=== Source texts of formatted documents ===
--- START ---
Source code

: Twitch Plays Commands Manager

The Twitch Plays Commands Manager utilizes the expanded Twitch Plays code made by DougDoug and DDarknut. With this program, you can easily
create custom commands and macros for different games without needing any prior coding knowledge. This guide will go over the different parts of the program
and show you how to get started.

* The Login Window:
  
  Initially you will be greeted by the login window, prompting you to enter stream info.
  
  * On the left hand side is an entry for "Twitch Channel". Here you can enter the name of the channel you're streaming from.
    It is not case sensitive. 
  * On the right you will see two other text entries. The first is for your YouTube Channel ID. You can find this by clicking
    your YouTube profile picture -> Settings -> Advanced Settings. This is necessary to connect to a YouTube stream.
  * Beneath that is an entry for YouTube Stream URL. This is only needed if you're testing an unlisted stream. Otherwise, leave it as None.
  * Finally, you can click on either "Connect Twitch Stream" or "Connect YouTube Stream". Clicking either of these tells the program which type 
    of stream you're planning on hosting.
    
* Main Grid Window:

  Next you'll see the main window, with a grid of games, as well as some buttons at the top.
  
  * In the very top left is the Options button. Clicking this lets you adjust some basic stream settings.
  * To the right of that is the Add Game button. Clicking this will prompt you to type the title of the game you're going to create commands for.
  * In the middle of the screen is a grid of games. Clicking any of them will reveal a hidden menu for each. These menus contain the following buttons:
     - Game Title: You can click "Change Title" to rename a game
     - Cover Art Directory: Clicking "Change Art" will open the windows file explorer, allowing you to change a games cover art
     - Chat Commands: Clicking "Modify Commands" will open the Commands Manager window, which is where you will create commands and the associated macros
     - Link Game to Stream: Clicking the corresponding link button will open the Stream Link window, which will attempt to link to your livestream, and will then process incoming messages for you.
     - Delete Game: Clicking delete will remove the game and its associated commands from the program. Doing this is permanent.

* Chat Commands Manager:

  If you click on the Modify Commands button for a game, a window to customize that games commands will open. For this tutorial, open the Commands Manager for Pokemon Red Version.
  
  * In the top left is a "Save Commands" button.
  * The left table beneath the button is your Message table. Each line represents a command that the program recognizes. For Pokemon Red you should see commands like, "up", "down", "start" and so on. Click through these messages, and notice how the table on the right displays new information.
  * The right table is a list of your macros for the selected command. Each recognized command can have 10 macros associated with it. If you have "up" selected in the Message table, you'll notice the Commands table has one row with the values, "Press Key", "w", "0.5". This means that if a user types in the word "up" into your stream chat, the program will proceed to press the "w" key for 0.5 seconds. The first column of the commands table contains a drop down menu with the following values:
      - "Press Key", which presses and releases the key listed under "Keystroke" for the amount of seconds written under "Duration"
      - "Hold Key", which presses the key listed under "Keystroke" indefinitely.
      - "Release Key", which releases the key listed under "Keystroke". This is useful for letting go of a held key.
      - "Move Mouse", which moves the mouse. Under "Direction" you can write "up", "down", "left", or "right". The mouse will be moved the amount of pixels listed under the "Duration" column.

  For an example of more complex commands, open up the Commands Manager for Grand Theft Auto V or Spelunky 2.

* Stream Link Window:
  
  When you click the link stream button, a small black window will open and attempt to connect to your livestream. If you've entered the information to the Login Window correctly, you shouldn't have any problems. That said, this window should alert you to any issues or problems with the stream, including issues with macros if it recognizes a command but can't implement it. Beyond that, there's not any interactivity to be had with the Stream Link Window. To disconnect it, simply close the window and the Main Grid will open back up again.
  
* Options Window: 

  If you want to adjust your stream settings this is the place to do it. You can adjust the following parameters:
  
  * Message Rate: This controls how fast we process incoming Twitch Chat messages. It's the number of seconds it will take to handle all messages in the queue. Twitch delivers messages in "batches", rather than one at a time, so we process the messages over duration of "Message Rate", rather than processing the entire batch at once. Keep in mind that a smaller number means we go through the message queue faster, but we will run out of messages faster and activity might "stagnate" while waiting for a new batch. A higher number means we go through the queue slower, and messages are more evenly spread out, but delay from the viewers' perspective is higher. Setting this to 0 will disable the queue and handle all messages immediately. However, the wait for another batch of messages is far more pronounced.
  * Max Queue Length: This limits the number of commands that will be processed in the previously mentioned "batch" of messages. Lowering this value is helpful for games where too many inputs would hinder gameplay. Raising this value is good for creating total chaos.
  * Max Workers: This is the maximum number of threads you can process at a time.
--- END ---
--- START ---
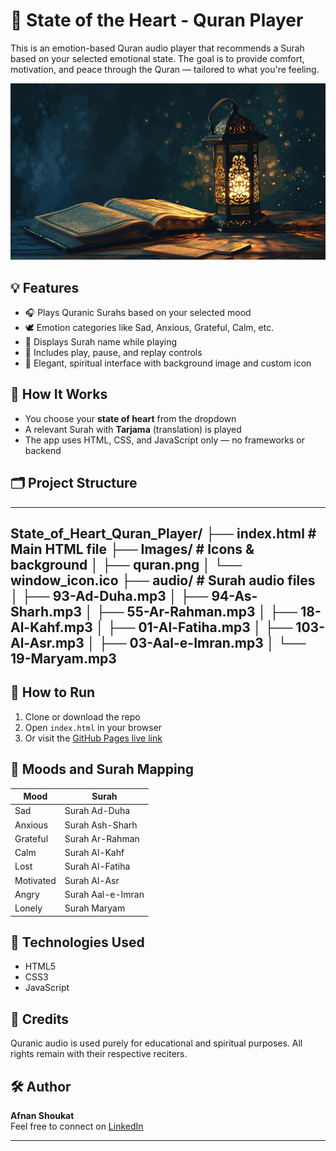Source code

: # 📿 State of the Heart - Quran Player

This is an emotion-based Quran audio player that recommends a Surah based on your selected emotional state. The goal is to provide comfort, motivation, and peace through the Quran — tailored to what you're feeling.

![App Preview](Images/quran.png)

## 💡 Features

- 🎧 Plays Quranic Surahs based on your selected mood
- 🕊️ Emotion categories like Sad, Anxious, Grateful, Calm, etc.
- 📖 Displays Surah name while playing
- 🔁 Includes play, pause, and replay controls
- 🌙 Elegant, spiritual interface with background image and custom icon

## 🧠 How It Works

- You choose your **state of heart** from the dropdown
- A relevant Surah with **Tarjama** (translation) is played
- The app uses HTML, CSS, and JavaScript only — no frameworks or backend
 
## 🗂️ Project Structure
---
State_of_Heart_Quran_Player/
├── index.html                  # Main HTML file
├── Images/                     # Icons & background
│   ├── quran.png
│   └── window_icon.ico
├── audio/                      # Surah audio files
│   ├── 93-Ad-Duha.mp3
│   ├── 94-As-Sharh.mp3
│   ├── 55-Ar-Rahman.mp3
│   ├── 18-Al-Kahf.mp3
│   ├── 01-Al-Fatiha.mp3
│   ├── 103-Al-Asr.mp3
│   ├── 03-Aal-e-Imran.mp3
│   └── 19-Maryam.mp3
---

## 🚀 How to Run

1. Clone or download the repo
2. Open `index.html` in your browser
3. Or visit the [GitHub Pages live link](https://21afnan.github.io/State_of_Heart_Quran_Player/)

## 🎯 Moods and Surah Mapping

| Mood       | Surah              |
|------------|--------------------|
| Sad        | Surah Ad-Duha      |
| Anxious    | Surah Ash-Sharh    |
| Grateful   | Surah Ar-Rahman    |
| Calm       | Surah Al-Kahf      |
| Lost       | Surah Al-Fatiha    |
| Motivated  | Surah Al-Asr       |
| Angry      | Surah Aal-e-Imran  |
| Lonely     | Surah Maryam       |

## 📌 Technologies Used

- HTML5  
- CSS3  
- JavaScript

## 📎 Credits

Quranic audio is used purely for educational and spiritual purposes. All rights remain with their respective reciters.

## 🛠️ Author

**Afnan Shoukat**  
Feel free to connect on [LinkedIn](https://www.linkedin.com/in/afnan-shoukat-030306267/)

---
--- END ---
--- START ---
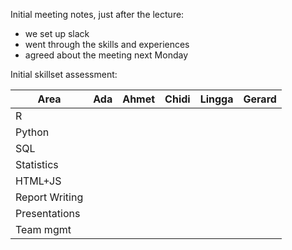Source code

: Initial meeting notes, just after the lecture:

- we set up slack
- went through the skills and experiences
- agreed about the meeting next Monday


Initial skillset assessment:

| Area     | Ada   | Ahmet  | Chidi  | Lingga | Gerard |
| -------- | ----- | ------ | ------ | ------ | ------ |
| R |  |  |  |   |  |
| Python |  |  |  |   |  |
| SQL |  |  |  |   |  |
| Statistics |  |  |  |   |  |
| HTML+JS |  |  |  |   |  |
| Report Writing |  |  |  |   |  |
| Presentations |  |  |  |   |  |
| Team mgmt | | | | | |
--- END ---
=== Your objective ===
Would you copy each line of the records that contains "under"?

=== Solution to this problem ===
      - "Press Key", which presses and releases the key listed under "Keystroke" for the amount of seconds written under "Duration"
      - "Hold Key", which presses the key listed under "Keystroke" indefinitely.
      - "Release Key", which releases the key listed under "Keystroke". This is useful for letting go of a held key.
      - "Move Mouse", which moves the mouse. Under "Direction" you can write "up", "down", "left", or "right". The mouse will be moved the amount of pixels listed under the "Duration" column.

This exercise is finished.